Segment Start: The input
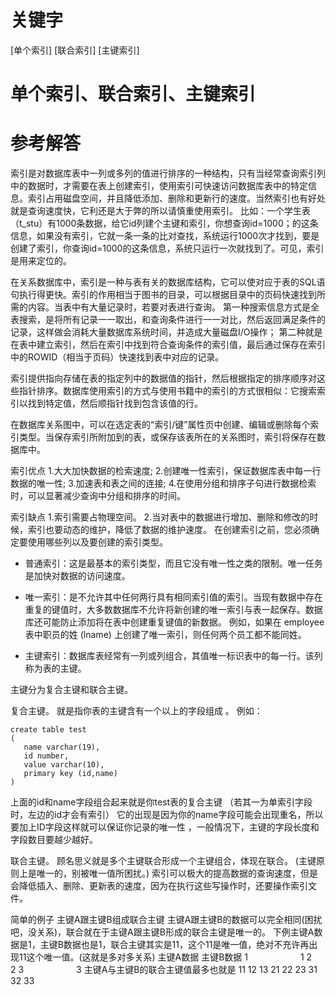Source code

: # 关键字

[单个索引] [联合索引] [主键索引]

# 单个索引、联合索引、主键索引

# 参考解答
索引是对数据库表中一列或多列的值进行排序的一种结构，只有当经常查询索引列中的数据时，才需要在表上创建索引，使用索引可快速访问数据库表中的特定信息。索引占用磁盘空间，并且降低添加、删除和更新行的速度。当然索引也有好处就是查询速度快，它利还是大于弊的所以请慎重使用索引。
比如：一个学生表（t_stu）有1000条数据，给它id列建个主键和索引，你想查询id=1000；的这条信息，如果没有索引，它就一条一条的比对查找，系统运行1000次才找到，要是创建了索引，你查询id=1000的这条信息，系统只运行一次就找到了。可见，索引是用来定位的。

在关系数据库中，索引是一种与表有关的数据库结构，它可以使对应于表的SQL语句执行得更快。索引的作用相当于图书的目录，可以根据目录中的页码快速找到所需的内容。当表中有大量记录时，若要对表进行查询。
第一种搜索信息方式是全表搜索，是将所有记录一一取出，和查询条件进行一一对比，然后返回满足条件的记录，这样做会消耗大量数据库系统时间，并造成大量磁盘I/O操作；
第二种就是在表中建立索引，然后在索引中找到符合查询条件的索引值，最后通过保存在索引中的ROWID（相当于页码）快速找到表中对应的记录。

索引提供指向存储在表的指定列中的数据值的指针，然后根据指定的排序顺序对这些指针排序。数据库使用索引的方式与使用书籍中的索引的方式很相似：它搜索索引以找到特定值，然后顺指针找到包含该值的行。

在数据库关系图中，可以在选定表的“索引/键”属性页中创建、编辑或删除每个索引类型。当保存索引所附加到的表，或保存该表所在的关系图时，索引将保存在数据库中。

索引优点
1.大大加快数据的检索速度;
2.创建唯一性索引，保证数据库表中每一行数据的唯一性;
3.加速表和表之间的连接;
4.在使用分组和排序子句进行数据检索时，可以显著减少查询中分组和排序的时间。

索引缺点
1.索引需要占物理空间。
2.当对表中的数据进行增加、删除和修改的时候，索引也要动态的维护，降低了数据的维护速度。
在创建索引之前，您必须确定要使用哪些列以及要创建的索引类型。

* 普通索引：这是最基本的索引类型，而且它没有唯一性之类的限制。唯一任务是加快对数据的访问速度。

* 唯一索引：是不允许其中任何两行具有相同索引值的索引。当现有数据中存在重复的键值时，大多数数据库不允许将新创建的唯一索引与表一起保存。数据库还可能防止添加将在表中创建重复键值的新数据。
例如，如果在 employee 表中职员的姓 (lname) 上创建了唯一索引，则任何两个员工都不能同姓。

* 主键索引：数据库表经常有一列或列组合，其值唯一标识表中的每一行。该列称为表的主键。

主键分为复合主键和联合主键。

复合主键。
就是指你表的主键含有一个以上的字段组成 。
例如：
```
create table test 
( 
   name varchar(19), 
   id number, 
   value varchar(10), 
   primary key (id,name) 
)
```
上面的id和name字段组合起来就是你test表的复合主键 （若其一为单索引字段时，左边的id才会有索引）
它的出现是因为你的name字段可能会出现重名，所以要加上ID字段这样就可以保证你记录的唯一性 ，一般情况下，主键的字段长度和字段数目要越少越好。 

联合主键。
顾名思义就是多个主键联合形成一个主键组合，体现在联合。
(主键原则上是唯一的，别被唯一值所困扰。) 
索引可以极大的提高数据的查询速度，但是会降低插入、删除、更新表的速度，因为在执行这些写操作时，还要操作索引文件。

简单的例子 
主键A跟主键B组成联合主键 
主键A跟主键B的数据可以完全相同(困扰吧，没关系)，联合就在于主键A跟主键B形成的联合主键是唯一的。 
下例主键A数据是1，主键B数据也是1，联合主键其实是11，这个11是唯一值，绝对不充许再出现11这个唯一值。(这就是多对多关系) 
主键A数据 主键B数据 
1　　　　　　1 
2　　　　　　2 
3　　　　　　3 
主键A与主键B的联合主键值最多也就是 
11 12 13 
21 22 23 
31 32 33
Segment End: The input
Exercise instructions
Within the listing above, copy each line that has the string "主键索引".

The completed task
[单个索引] [联合索引] [主键索引]
# 单个索引、联合索引、主键索引
* 主键索引：数据库表经常有一列或列组合，其值唯一标识表中的每一行。该列称为表的主键。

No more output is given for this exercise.